In the days before surveillance cameras, social media, pin-sized recording devices and other high gadgetry came on the scene, it seemed a lot easier to put one’s past indiscretions, misdeeds and missteps into deep, dark secret hiding places — like wardrobe items we’re ashamed to have ever purchased but find impossible to discard. Today, no one’s closet is safe from eventual scrutiny and critique.
Still, if you’re aiming for a high-profile job or career, what are your options? Should you tell all and hope for the best or should you keep your fingers crossed and make sure that rabbit’s foot remains in your pocket — hoping and praying that no will ever know “the truth”?
Tragically, in the case of Virginia Gov. Ralph Northam, it appears that the past has made its way into the present with the potential to destroy his political future — or at least to render him devoid of any real power, prestige or potential to carry out the plans and programs he promised to fulfill when elected to lead the Commonwealth of Virginia.
While opposition from both members of his own party and the GOP continues to increase each day, Northam remains defiant, refusing to step down from the job for which he worked so hard to secure.
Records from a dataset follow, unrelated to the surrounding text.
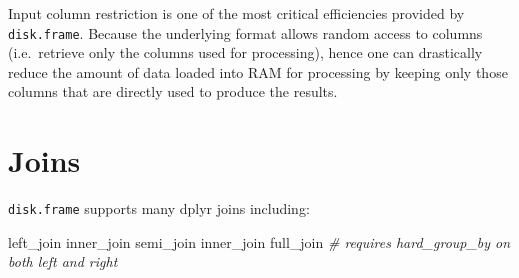 \documentclass[]{book}
\newenvironment{Shaded}{\begin{snugshade}}{\end{snugshade}}
\newcommand{\CommentTok}[1]{\textcolor[rgb]{0.56,0.35,0.01}{\textit{#1}}}
\newcommand{\DataTypeTok}[1]{\textcolor[rgb]{0.13,0.29,0.53}{#1}}
\newcommand{\KeywordTok}[1]{\textcolor[rgb]{0.13,0.29,0.53}{\textbf{#1}}}
\newcommand{\NormalTok}[1]{#1}
\newcommand{\OperatorTok}[1]{\textcolor[rgb]{0.81,0.36,0.00}{\textbf{#1}}}
\newcommand{\StringTok}[1]{\textcolor[rgb]{0.31,0.60,0.02}{#1}}
\begin{document}
\begin{Shaded}
\end{Shaded}

Input column restriction is one of the most critical efficiencies provided by \texttt{disk.frame}. Because the underlying format allows random access to columns (i.e.~retrieve only the columns used for processing), hence one can drastically reduce the amount of data loaded into RAM for processing by keeping only those columns that are directly used to produce the results.

\hypertarget{joins}{%
\section{Joins}\label{joins}}

\texttt{disk.frame} supports many dplyr joins including:

\begin{Shaded}
\begin{Highlighting}[]
\NormalTok{left_join}
\NormalTok{inner_join}
\NormalTok{semi_join}
\NormalTok{inner_join}
\NormalTok{full_join }\CommentTok{# requires hard_group_by on both left and right}
\end{Highlighting}
\end{Shaded}
\end{document}
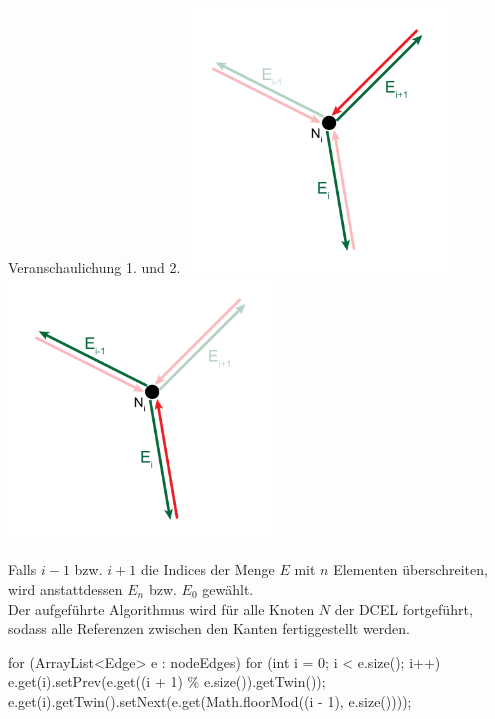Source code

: \begin{Bild}{Veranschaulichung 1. und 2.}
	\includegraphics[width = 70mm]{Bilder/Beziehung1Kanten}
		\includegraphics[width = 70mm]{Bilder/Beziehung2Kanten}
\end{Bild}
Falls $i-1$ bzw. $i+1$ die Indices der Menge $E$ mit $n$ Elementen überschreiten, wird anstattdessen $E_n$ bzw. $E_0$ gewählt. \\
Der aufgeführte Algorithmus wird für alle Knoten $N$ der DCEL fortgeführt, sodass alle Referenzen zwischen den Kanten fertiggestellt werden. 
\begin{code}
	for (ArrayList<Edge> e : nodeEdges) {
		for (int i = 0; i < e.size(); i++) {
			e.get(i).setPrev(e.get((i + 1) \% e.size()).getTwin());
			e.get(i).getTwin().setNext(e.get(Math.floorMod((i - 1), e.size())));
		}
	}
\end{code}

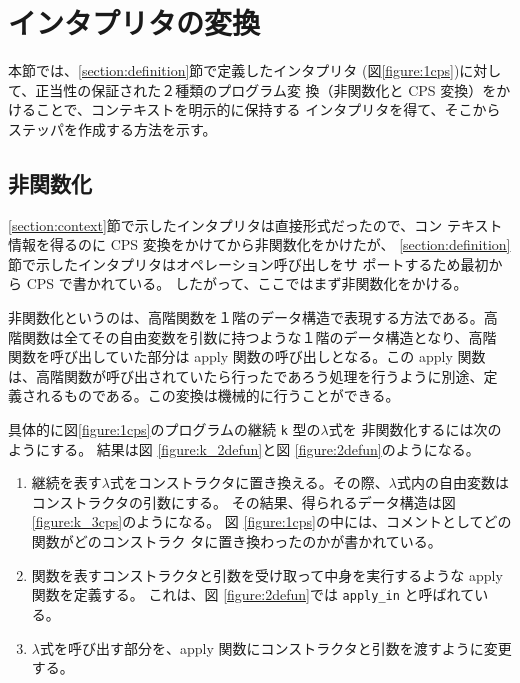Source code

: \section{インタプリタの変換}
\label{section:transform}

本節では、\ref{section:definition}節で定義したインタプリタ
(図\ref{figure:1cps})に対して、正当性の保証された２種類のプログラム変
換（非関数化と CPS 変換）をかけることで、コンテキストを明示的に保持する
インタプリタを得て、そこからステッパを作成する方法を示す。


\subsection{非関数化}
\label{section:2defun}

\ref{section:context}節で示したインタプリタは直接形式だったので、コン
テキスト情報を得るのに CPS 変換をかけてから非関数化をかけたが、
\ref{section:definition}節で示したインタプリタはオペレーション呼び出しをサ
ポートするため最初から CPS で書かれている。
したがって、ここではまず非関数化をかける。

非関数化というのは、高階関数を１階のデータ構造で表現する方法である。高
階関数は全てその自由変数を引数に持つような１階のデータ構造となり、高階
関数を呼び出していた部分は apply 関数の呼び出しとなる。この apply 関数
は、高階関数が呼び出されていたら行ったであろう処理を行うように別途、定
義されるものである。この変換は機械的に行うことができる。

具体的に図\ref{figure:1cps}のプログラムの継続 \texttt{k} 型の$\lambda$式を
非関数化するには次のようにする。
結果は図 \ref{figure:k_2defun}と図 \ref{figure:2defun}のようになる。

\begin{enumerate}
\item 継続を表す$\lambda$式をコンストラクタに置き換える。その際、$\lambda$式内の自由変数はコンストラクタの引数にする。
その結果、得られるデータ構造は図 \ref{figure:k_3cps}のようになる。
図 \ref{figure:1cps}の中には、コメントとしてどの関数がどのコンストラク
タに置き換わったのかが書かれている。
\item 関数を表すコンストラクタと引数を受け取って中身を実行するような apply 関数を定義する。
これは、図 \ref{figure:2defun}では \texttt{apply\_in} と呼ばれている。
\item $\lambda$式を呼び出す部分を、apply 関数にコンストラクタと引数を渡すように変更する。
\end{enumerate}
But he didn’t help his cause when he changed his story — claiming innocence, then guilt, then innocence albeit with one exception.
Even Donald Trump referenced Northam and the debacle in which he’s now embroiled during his State of the Union address on Tuesday night.
The governor has landed smack dab in the middle of a firestorm from which there appears to be no escape. It’s too bad that he has the kinds of skeletons in his closet that make most politicians shudder. But it appears he does. Even if he says 1,000 Hail Marys, apologies for every conceivable act of stupidity and poor judgment that he committed or considered in the past — whether tinged with racist or sexist ideology or not, we fear that Northam may be unable to shed his current “lame duck” existence on the local and the national scene.
Unfortunately for the hundreds of thousands of men and women who went to the polls and cast their ballot on his behalf, given the direction in which he had appeared to be leading the commonwealth, those who live in Virginia will ultimately be the “biggest losers.”